[Stored data]
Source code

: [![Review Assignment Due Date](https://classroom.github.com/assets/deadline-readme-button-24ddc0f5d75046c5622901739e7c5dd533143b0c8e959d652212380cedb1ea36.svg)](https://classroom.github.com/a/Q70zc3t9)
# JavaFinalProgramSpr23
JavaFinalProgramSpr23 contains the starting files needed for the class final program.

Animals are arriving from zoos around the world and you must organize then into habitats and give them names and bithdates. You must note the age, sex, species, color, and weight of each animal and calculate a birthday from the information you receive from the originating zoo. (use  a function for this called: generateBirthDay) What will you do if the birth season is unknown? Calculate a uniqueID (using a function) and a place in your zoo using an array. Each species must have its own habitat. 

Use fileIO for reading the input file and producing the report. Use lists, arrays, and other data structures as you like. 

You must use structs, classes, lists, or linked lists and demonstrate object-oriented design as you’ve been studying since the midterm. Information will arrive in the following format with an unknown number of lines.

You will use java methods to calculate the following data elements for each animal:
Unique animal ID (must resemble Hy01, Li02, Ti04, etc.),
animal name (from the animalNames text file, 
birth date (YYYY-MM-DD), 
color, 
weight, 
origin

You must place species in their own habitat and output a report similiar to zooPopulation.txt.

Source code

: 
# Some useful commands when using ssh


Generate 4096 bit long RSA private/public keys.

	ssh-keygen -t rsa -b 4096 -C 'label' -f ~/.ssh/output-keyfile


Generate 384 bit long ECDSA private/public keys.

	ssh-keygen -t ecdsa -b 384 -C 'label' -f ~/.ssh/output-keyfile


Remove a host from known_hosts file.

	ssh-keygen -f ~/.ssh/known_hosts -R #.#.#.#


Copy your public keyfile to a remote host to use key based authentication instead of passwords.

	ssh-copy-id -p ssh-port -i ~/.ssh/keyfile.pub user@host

What you will do:
A copy of each line in the data above that holds the string "following" is needed.

Exercise result:
You must use structs, classes, lists, or linked lists and demonstrate object-oriented design as you’ve been studying since the midterm. Information will arrive in the following format with an unknown number of lines.
You will use java methods to calculate the following data elements for each animal:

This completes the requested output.